For roughly five years, beginning in his rookie season of 1985 with the Chicago
Bulls, Michael Jeffrey Jordan was America's superstar teddy bear, the
approachable one, the demigod of the masses. He crossed all lines -- gender,
race, age -- as smoothly as he crossed over his dribble. He had no hidden
agenda, no dark side, and so his appeal was uncomplicated and thoroughly
wonderful. He played, he dunked, he stuck out his tongue, he smiled. We
swooned.
Corporations slavered in his size-13 footsteps. Before Jordan's arrival on the
scene, Converse had told its superstar stable -- Julius Erving, Magic Johnson
and Larry Bird among them -- that the public wasn't interested in buying
sneakers bearing the name of only a single player.
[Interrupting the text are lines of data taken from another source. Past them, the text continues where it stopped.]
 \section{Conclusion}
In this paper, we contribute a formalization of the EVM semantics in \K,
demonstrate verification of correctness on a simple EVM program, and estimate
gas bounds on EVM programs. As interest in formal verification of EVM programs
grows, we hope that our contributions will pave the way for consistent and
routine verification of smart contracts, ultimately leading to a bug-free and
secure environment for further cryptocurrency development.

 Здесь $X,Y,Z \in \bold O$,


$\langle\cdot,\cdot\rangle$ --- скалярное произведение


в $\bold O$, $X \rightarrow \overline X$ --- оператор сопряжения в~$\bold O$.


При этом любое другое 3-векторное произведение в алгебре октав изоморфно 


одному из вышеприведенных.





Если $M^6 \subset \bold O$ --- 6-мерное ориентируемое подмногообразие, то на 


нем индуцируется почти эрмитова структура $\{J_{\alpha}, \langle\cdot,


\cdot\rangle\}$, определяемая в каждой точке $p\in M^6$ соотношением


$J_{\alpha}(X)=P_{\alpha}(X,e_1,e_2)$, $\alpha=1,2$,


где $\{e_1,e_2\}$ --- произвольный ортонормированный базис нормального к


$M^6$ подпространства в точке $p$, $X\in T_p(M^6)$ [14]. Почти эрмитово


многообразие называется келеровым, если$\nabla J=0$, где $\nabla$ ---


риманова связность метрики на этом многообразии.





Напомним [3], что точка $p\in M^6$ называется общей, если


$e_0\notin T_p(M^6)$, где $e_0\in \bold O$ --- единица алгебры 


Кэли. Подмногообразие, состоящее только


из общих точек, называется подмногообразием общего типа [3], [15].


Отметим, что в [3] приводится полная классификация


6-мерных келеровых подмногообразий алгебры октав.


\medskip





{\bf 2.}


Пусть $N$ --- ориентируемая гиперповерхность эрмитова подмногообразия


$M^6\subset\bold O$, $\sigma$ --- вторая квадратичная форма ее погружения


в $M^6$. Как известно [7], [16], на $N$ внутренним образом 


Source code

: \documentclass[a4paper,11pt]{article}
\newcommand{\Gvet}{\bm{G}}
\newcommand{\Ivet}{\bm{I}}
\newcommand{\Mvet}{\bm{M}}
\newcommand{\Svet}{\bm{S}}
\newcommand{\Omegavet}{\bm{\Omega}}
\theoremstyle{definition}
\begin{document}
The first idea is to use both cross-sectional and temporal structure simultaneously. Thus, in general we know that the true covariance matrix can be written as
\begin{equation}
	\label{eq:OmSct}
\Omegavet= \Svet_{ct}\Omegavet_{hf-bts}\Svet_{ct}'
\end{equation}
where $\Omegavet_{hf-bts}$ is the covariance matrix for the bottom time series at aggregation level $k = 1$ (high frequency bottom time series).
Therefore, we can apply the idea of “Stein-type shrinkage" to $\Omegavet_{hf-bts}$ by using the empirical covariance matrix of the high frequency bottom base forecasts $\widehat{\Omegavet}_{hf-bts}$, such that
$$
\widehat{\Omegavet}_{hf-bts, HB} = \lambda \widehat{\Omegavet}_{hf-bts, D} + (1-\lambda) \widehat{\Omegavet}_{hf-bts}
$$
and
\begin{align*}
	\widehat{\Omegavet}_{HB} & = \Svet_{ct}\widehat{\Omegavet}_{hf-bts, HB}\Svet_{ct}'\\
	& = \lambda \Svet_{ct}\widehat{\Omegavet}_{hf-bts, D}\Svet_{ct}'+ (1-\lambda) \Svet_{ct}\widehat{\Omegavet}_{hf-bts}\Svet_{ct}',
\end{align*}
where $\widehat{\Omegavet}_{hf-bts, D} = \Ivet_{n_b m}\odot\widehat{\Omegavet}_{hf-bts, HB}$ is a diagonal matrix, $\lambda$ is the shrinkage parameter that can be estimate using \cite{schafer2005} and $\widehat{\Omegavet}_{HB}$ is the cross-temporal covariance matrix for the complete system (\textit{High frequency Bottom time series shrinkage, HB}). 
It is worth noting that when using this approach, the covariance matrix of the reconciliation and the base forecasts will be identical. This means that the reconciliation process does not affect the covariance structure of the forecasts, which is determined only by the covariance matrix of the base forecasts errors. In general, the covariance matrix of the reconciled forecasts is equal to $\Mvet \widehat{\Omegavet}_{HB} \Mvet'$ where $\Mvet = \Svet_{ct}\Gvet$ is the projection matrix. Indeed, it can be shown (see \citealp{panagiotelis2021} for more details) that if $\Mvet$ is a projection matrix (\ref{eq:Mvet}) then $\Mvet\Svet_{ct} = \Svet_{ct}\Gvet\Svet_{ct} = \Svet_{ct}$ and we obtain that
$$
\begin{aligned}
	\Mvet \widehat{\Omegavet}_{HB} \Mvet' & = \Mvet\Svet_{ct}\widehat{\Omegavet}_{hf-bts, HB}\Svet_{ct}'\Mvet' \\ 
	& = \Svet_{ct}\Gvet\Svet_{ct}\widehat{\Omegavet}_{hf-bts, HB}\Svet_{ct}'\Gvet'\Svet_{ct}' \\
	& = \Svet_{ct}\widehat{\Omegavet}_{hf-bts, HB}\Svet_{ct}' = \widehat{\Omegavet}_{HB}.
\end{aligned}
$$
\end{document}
Nike, by contrast, hitched
its star to Jordan's popularity and leaped to the top of the athletic sportswear
heap. His endorsement deals were voluminous and lucrative, and the reach of his
global marketing was unprecedented for an athlete. In the early '90s, Jordan's
annual income was estimated at $30 million, with only one tenth of that
emanating from his basketball
paycheck.
A few early detractors whispered that he was being overhyped. Jordan heard
them. So the "overrated rookie" went out and scored 63 and 49 points in two
memorable playoff games against the Celtics in Boston Garden.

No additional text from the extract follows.